──────── Information provided

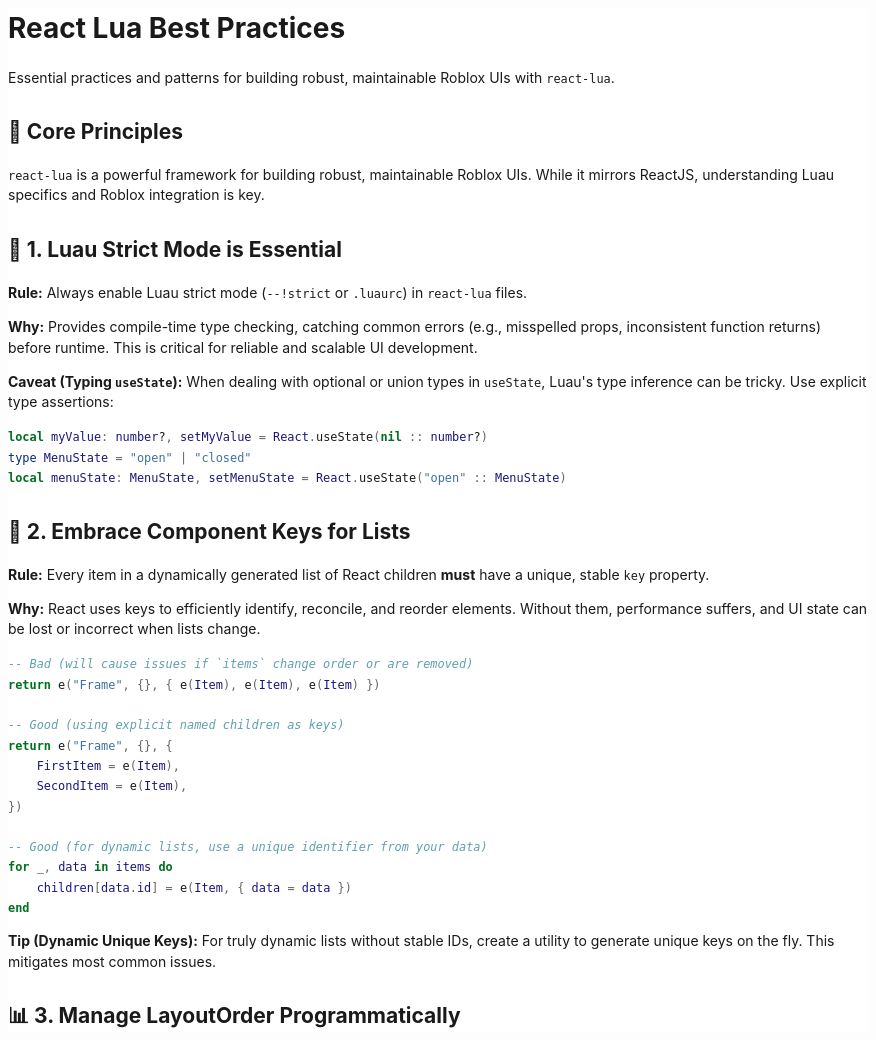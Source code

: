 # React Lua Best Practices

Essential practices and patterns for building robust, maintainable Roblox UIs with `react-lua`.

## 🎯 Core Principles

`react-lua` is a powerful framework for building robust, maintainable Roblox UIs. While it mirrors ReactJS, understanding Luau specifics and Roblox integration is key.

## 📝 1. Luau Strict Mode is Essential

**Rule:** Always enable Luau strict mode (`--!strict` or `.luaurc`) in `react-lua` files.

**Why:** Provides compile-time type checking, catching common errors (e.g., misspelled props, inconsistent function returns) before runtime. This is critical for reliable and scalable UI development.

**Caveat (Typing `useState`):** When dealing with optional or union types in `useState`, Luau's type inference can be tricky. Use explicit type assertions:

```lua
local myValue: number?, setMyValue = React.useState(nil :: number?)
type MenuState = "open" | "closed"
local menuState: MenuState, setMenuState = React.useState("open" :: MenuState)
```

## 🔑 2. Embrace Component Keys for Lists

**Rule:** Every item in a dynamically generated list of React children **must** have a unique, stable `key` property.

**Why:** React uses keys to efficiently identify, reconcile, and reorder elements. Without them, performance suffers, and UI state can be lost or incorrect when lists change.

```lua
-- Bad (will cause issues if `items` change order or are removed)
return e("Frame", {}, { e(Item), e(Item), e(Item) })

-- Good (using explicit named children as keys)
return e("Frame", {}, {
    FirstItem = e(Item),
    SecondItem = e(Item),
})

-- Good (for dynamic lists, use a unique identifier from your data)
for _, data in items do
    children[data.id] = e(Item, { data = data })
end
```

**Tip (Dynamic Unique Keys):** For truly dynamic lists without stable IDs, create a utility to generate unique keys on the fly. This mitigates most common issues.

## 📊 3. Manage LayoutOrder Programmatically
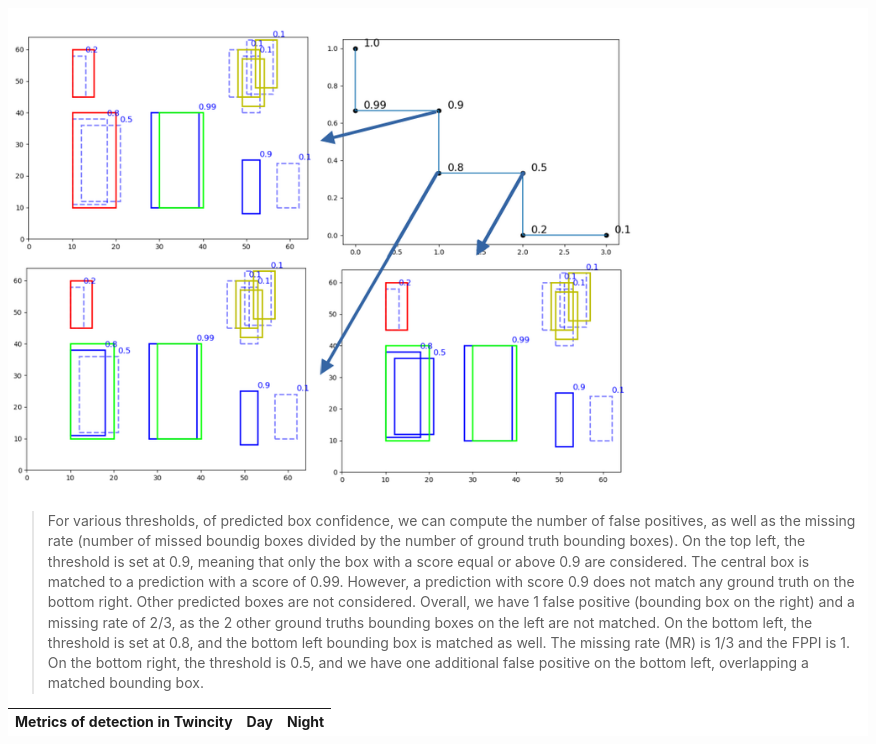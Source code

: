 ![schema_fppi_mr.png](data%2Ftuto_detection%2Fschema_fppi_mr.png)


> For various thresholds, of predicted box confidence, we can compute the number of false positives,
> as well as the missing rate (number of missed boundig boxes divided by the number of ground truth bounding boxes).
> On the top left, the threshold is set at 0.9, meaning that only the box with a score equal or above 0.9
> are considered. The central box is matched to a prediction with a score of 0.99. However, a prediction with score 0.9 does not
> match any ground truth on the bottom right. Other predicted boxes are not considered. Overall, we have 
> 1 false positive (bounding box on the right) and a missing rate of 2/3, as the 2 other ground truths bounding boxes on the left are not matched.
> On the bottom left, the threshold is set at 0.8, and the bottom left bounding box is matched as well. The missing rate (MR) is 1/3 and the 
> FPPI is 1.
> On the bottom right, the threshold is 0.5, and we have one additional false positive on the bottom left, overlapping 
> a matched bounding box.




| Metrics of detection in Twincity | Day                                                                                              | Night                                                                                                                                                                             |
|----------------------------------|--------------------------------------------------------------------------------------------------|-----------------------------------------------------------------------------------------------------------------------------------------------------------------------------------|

────────────────
──────── Information provided

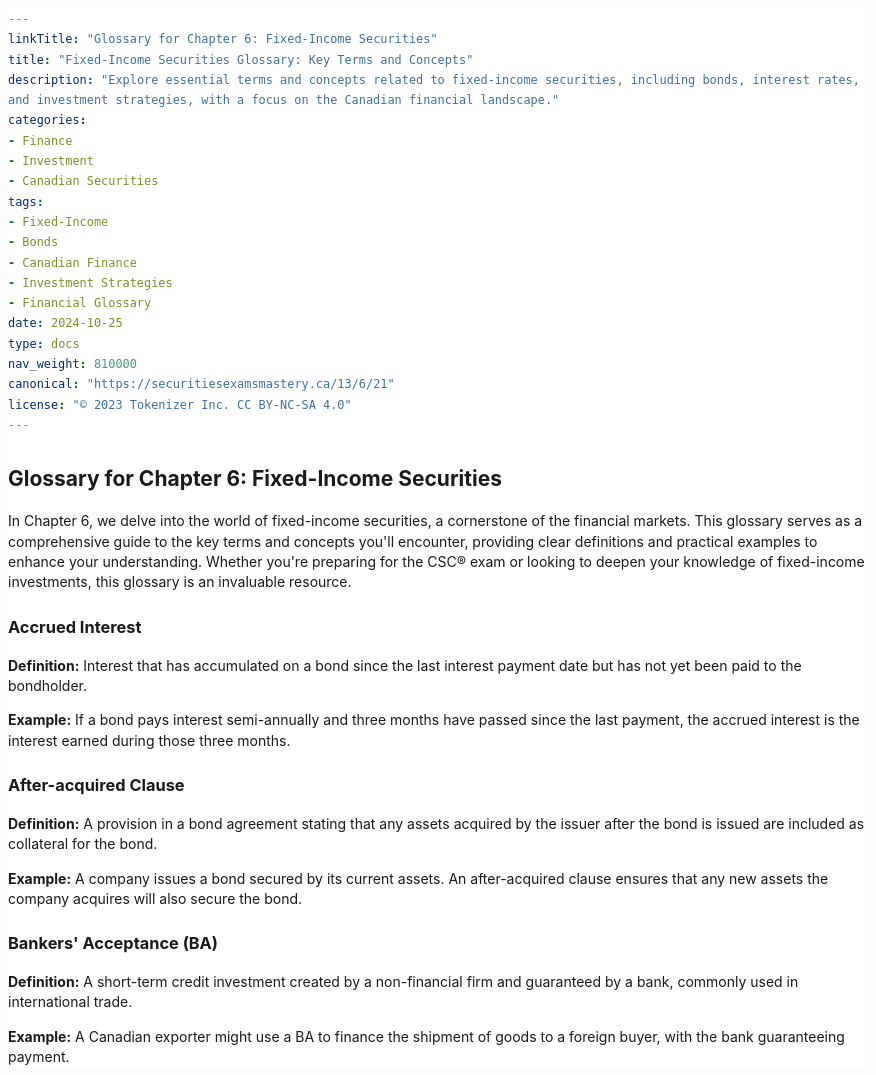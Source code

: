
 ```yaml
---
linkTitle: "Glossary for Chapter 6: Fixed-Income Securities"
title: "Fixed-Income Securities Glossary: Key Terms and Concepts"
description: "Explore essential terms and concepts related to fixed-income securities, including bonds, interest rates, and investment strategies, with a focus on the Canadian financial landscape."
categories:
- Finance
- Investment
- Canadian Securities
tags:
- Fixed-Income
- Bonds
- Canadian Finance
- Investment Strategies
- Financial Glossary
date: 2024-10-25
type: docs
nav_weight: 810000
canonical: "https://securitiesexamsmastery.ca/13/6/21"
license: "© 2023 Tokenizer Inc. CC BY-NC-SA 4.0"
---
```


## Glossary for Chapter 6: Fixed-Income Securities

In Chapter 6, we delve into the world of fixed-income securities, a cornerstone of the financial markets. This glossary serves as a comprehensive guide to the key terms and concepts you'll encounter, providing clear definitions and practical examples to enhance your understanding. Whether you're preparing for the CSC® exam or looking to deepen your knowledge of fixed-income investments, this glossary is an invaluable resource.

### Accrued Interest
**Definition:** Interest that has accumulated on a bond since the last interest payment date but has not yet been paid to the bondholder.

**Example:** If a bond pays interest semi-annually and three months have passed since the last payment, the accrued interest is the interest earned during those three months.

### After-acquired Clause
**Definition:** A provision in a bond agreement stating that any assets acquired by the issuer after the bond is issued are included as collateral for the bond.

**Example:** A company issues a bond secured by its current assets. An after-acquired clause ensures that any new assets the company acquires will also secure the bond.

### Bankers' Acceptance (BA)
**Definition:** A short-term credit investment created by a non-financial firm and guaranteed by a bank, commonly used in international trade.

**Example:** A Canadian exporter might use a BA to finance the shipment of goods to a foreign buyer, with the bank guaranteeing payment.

────────────────

Only the lines above starting at the line that holds "Lua Best Practices" and ending at the line that holds "## 🎯 Core Principles" are to be repeated, exactly and in full.

: # React Lua Best Practices

Essential practices and patterns for building robust, maintainable Roblox UIs with `react-lua`.

## 🎯 Core Principles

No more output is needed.